Signal Processing for Audio Technology
Module number: EI7493
Duration: 1 semester
Occurence: Summer semester
Number of ECTS: 8
Professor in charge: Bernhard Seeber
Amount of work
Study hours: 90
Self-studying hours: 990
Description of achievement and assessment methods
The different learning outcomes are examined in separate, targeted ways.
Knowledge based learning outcomes are tested in a 20-minute oral exam.
The ability to individually solve problems as well as general and practical skills are continuously examined as appropriate for a practical course. Students receive ≥5 programming assignments from which they have to complete 5 assignments. Individual progress is monitored during the practical course and the final, submitted computer code to each assignment is graded. Individual supervision is offered during the times of the practical course.
The final grade is composed of the following exam elements:
- 50% oral exam
- 50% programming assignments
Exam type: written and oral
Exam duration: 20min.
Possibility of re-taking: In the next semester: No At the end of the semester: No
Written paper: No
Lecture Audio Communication (BSc)
Lecture Psychoacoustics and Audiological Applications advised
Programming skills in Matlab are helpful
The module consists of a lecture and a practical part. The following topics are part of the lecture:
AD-DA conversion (sampling), z-transformation, rate conversion, DFT
Fundamentals of real-time processing: blockwise convolution with DFT (overlap-add/overlap-save)
Filtering of audio signals: IIR and FIR filters, equalizers (high pass, low pass, band pass and shelving filters), auditory filters (BARK filterbank, Gammatone)
Inverse filtering for spectral equalization
Dynamic range adjustment: compression and limiting, attack and release time constants, distortions, multiband compression
Music effects: Echo, chorus and phase effects (flanger, phaser), distortion, gateing, wah-wah, tube amplifier
Vocoders for speech and music (Time stretching, pitch shifting, whisperization)

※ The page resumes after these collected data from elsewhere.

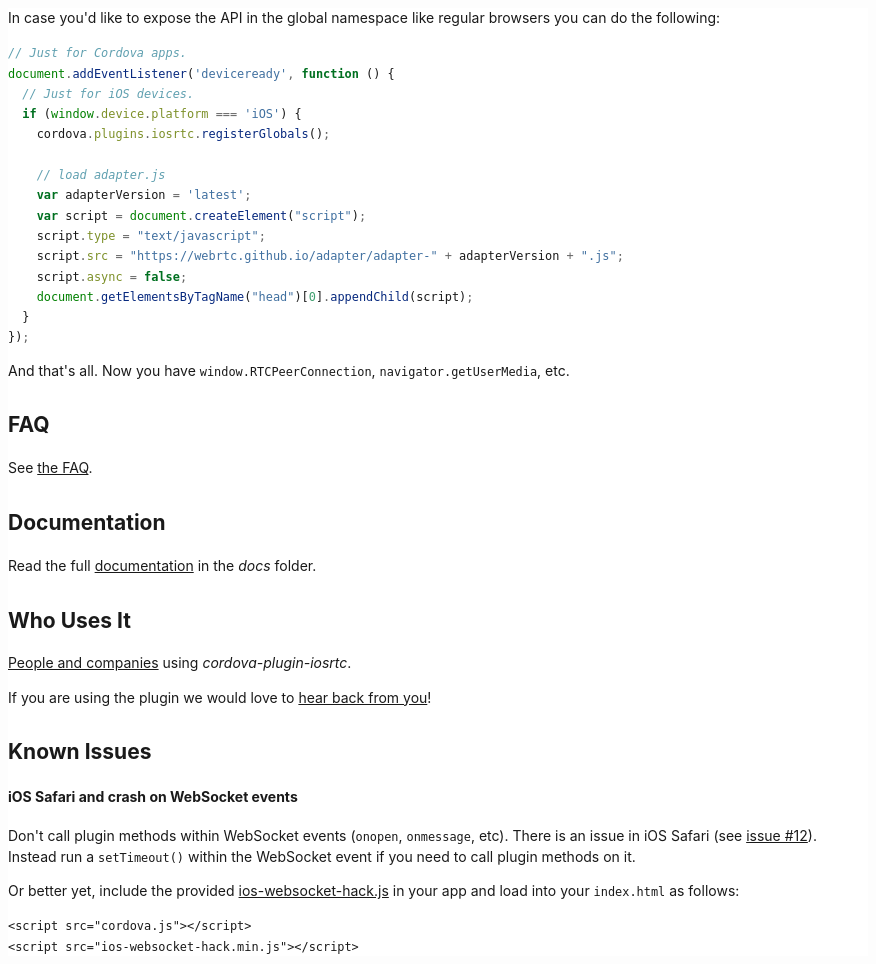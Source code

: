 In case you'd like to expose the API in the global namespace like regular browsers you can do the following:

```javascript
// Just for Cordova apps.
document.addEventListener('deviceready', function () {
  // Just for iOS devices.
  if (window.device.platform === 'iOS') {
    cordova.plugins.iosrtc.registerGlobals();

    // load adapter.js
    var adapterVersion = 'latest';
    var script = document.createElement("script");
    script.type = "text/javascript";
    script.src = "https://webrtc.github.io/adapter/adapter-" + adapterVersion + ".js";
    script.async = false;
    document.getElementsByTagName("head")[0].appendChild(script);
  }
});
```

And that's all. Now you have `window.RTCPeerConnection`, `navigator.getUserMedia`, etc.


## FAQ

See [the FAQ](FAQ.md).


## Documentation

Read the full [documentation](docs/index.md) in the *docs* folder.


## Who Uses It

[People and companies](WHO_USES_IT.md) using *cordova-plugin-iosrtc*.

If you are using the plugin we would love to [hear back from you](WHO_USES_IT.md)!


## Known Issues


#### iOS Safari and crash on WebSocket events

Don't call plugin methods within WebSocket events (`onopen`, `onmessage`, etc). There is an issue in iOS Safari (see [issue #12](https://github.com/cordova-rtc/cordova-plugin-iosrtc/issues/12)). Instead run a `setTimeout()` within the WebSocket event if you need to call plugin methods on it.

Or better yet, include the provided [ios-websocket-hack.js](extra/ios-websocket-hack.js) in your app and load into your `index.html` as follows:

```
<script src="cordova.js"></script>
<script src="ios-websocket-hack.min.js"></script>
```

Directional microphones: Beamformer
Binaural technology: measurement and application of head-related transfer functions and room impulse responses for auralization
Simulation of room reverberation
In the practical part students will solve programming assignments which cover basic methods for audio signal processing in a practical context. The topics will be selected from the lecture, for example implementations of real time filtering, music effects, dynamic compressors, or binaural synthesis. Besides methods for audio processing the module will teach programming skills in Matlab.
After participating in this module students will be able to understand and practically apply basic techniques for audio signal processing. The module will also train programming skills using Matlab.

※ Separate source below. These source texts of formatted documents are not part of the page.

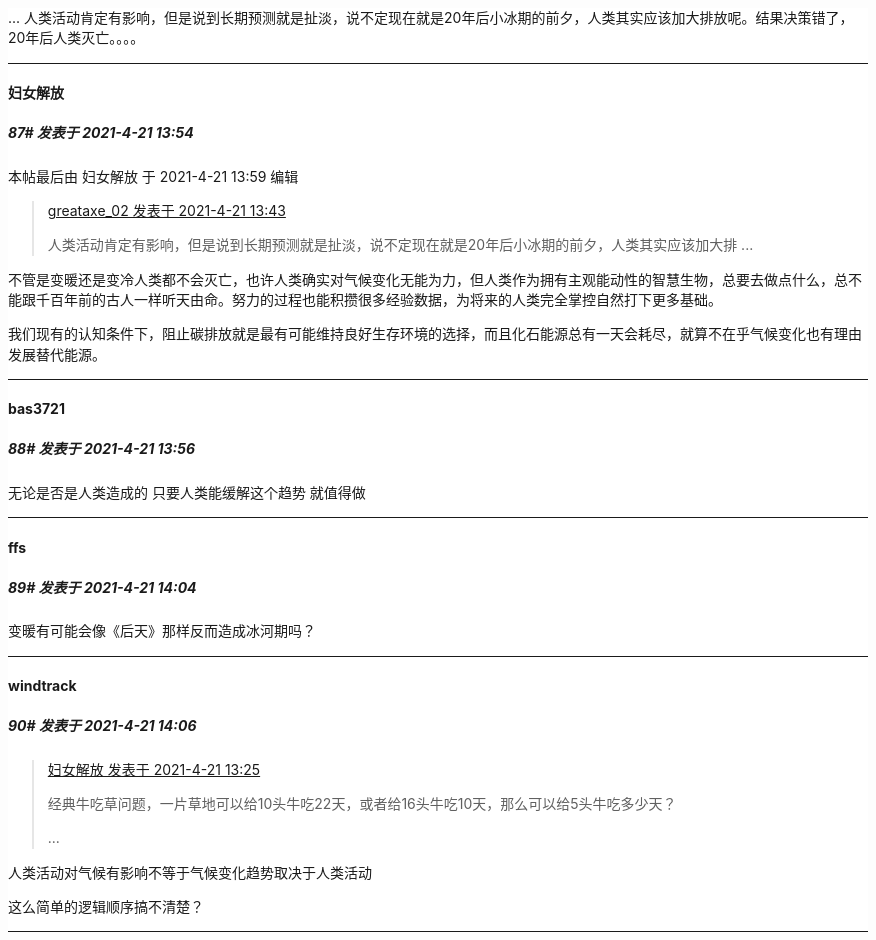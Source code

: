  ...</blockquote>
人类活动肯定有影响，但是说到长期预测就是扯淡，说不定现在就是20年后小冰期的前夕，人类其实应该加大排放呢。结果决策错了，20年后人类灭亡。。。。


-----

####  妇女解放  
##### 87#       发表于 2021-4-21 13:54


 本帖最后由 妇女解放 于 2021-4-21 13:59 编辑 
<blockquote><a href="httphttps://bbs.saraba1st.com/2b/forum.php?mod=redirect&amp;goto=findpost&amp;pid=51011124&amp;ptid=2000164" target="_blank">greataxe_02 发表于 2021-4-21 13:43</a>

人类活动肯定有影响，但是说到长期预测就是扯淡，说不定现在就是20年后小冰期的前夕，人类其实应该加大排 ...</blockquote>
不管是变暖还是变冷人类都不会灭亡，也许人类确实对气候变化无能为力，但人类作为拥有主观能动性的智慧生物，总要去做点什么，总不能跟千百年前的古人一样听天由命。努力的过程也能积攒很多经验数据，为将来的人类完全掌控自然打下更多基础。


我们现有的认知条件下，阻止碳排放就是最有可能维持良好生存环境的选择，而且化石能源总有一天会耗尽，就算不在乎气候变化也有理由发展替代能源。


-----

####  bas3721  
##### 88#       发表于 2021-4-21 13:56


无论是否是人类造成的 只要人类能缓解这个趋势 就值得做


-----

####  ffs  
##### 89#       发表于 2021-4-21 14:04


变暖有可能会像《后天》那样反而造成冰河期吗？


-----

####  windtrack  
##### 90#       发表于 2021-4-21 14:06


<blockquote><a href="httphttps://bbs.saraba1st.com/2b/forum.php?mod=redirect&amp;goto=findpost&amp;pid=51010935&amp;ptid=2000164" target="_blank">妇女解放 发表于 2021-4-21 13:25</a>

经典牛吃草问题，一片草地可以给10头牛吃22天，或者给16头牛吃10天，那么可以给5头牛吃多少天？


 ...</blockquote>
人类活动对气候有影响不等于气候变化趋势取决于人类活动


这么简单的逻辑顺序搞不清楚？




-----
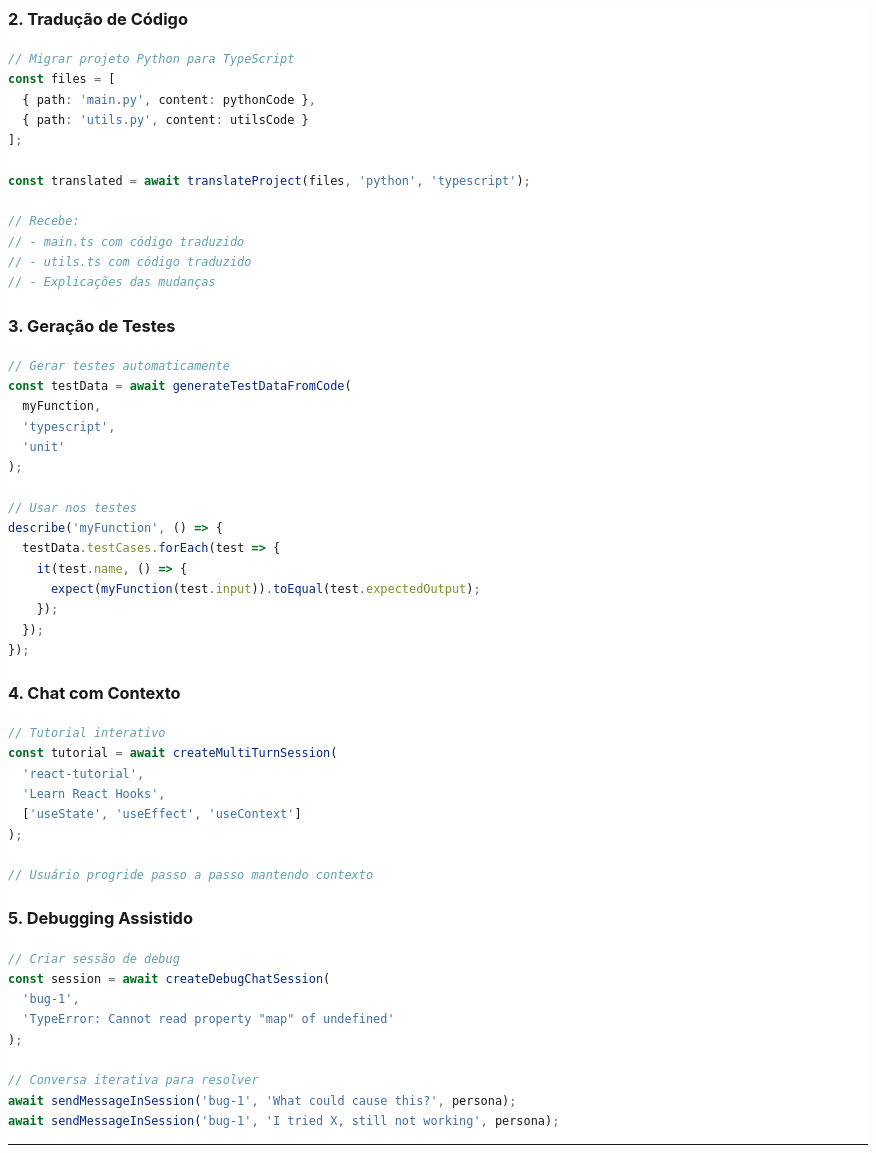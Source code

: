 ### 2. Tradução de Código
```typescript
// Migrar projeto Python para TypeScript
const files = [
  { path: 'main.py', content: pythonCode },
  { path: 'utils.py', content: utilsCode }
];

const translated = await translateProject(files, 'python', 'typescript');

// Recebe:
// - main.ts com código traduzido
// - utils.ts com código traduzido
// - Explicações das mudanças
```

### 3. Geração de Testes
```typescript
// Gerar testes automaticamente
const testData = await generateTestDataFromCode(
  myFunction,
  'typescript',
  'unit'
);

// Usar nos testes
describe('myFunction', () => {
  testData.testCases.forEach(test => {
    it(test.name, () => {
      expect(myFunction(test.input)).toEqual(test.expectedOutput);
    });
  });
});
```

### 4. Chat com Contexto
```typescript
// Tutorial interativo
const tutorial = await createMultiTurnSession(
  'react-tutorial',
  'Learn React Hooks',
  ['useState', 'useEffect', 'useContext']
);

// Usuário progride passo a passo mantendo contexto
```

### 5. Debugging Assistido
```typescript
// Criar sessão de debug
const session = await createDebugChatSession(
  'bug-1',
  'TypeError: Cannot read property "map" of undefined'
);

// Conversa iterativa para resolver
await sendMessageInSession('bug-1', 'What could cause this?', persona);
await sendMessageInSession('bug-1', 'I tried X, still not working', persona);
```

---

Teaching and learning methods
Lecture and self-study of the lecture content;
Programming assignments with supervision and self-study of additional material.

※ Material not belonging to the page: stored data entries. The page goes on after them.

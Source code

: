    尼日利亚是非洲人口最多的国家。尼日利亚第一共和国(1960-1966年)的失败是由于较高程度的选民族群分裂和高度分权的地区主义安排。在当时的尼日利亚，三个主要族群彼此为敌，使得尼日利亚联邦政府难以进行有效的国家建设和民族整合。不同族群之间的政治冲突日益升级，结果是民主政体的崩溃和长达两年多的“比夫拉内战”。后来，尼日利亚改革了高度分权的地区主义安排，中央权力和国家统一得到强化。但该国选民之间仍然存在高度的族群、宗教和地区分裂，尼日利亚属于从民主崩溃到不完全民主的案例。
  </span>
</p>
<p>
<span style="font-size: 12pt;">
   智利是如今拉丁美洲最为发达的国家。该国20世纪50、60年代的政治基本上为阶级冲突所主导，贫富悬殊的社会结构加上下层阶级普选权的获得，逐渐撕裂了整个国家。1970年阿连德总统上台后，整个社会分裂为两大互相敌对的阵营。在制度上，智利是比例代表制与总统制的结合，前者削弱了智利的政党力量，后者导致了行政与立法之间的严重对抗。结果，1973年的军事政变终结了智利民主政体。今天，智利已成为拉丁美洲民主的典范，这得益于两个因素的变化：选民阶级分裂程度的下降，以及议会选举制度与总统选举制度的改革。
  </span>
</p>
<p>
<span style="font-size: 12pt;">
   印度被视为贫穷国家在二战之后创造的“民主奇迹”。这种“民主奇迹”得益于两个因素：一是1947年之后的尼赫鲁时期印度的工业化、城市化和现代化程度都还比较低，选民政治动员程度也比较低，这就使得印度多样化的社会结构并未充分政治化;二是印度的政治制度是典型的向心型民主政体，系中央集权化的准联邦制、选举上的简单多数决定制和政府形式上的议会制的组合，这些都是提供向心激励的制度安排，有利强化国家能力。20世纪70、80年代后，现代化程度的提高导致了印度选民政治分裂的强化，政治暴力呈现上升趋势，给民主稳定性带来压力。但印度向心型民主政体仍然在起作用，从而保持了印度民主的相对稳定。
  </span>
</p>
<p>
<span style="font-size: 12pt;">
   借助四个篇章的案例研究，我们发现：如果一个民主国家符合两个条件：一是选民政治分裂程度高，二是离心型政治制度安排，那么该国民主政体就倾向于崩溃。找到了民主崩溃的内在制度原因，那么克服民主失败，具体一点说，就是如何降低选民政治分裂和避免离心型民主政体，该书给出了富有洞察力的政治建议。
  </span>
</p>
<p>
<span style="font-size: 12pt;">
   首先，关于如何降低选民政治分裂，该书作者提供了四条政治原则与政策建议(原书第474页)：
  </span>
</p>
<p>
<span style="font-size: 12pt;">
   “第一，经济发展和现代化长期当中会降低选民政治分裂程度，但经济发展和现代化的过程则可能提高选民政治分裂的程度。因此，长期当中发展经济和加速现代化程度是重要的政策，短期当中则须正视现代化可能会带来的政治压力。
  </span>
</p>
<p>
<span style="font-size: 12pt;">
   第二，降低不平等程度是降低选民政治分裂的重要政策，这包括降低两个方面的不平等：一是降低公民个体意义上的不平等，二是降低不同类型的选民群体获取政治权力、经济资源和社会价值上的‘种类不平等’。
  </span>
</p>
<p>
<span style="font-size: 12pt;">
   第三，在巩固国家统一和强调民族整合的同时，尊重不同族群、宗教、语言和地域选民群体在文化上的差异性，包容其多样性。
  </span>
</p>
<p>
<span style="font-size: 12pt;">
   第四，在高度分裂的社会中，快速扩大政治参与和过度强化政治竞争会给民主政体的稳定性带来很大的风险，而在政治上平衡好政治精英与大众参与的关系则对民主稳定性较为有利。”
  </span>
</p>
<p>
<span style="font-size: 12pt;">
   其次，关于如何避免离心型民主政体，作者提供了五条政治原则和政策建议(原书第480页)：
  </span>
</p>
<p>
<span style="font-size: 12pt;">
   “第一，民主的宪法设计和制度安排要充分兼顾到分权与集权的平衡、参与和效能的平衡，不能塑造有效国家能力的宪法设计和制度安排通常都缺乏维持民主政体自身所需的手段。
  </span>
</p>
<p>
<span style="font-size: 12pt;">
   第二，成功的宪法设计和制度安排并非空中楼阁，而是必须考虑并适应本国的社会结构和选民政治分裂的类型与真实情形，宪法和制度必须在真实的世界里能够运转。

Lecture with projected notes, printed material and explanations on practical examples;
Programming assignments in the practical course are supervised in small groups by a tutor.
Oppenheim, A. V., and Schafer, R. W. (2009) Discrete-time signal processing, Prentice-Hall International, Englewood Cliffs, NJ
Zölzer (2008) Digital Audio Signal Processing, John Wiley & Sons.
Porat (1996) A Course in Digital Signal Processing, John Wiley & Sons.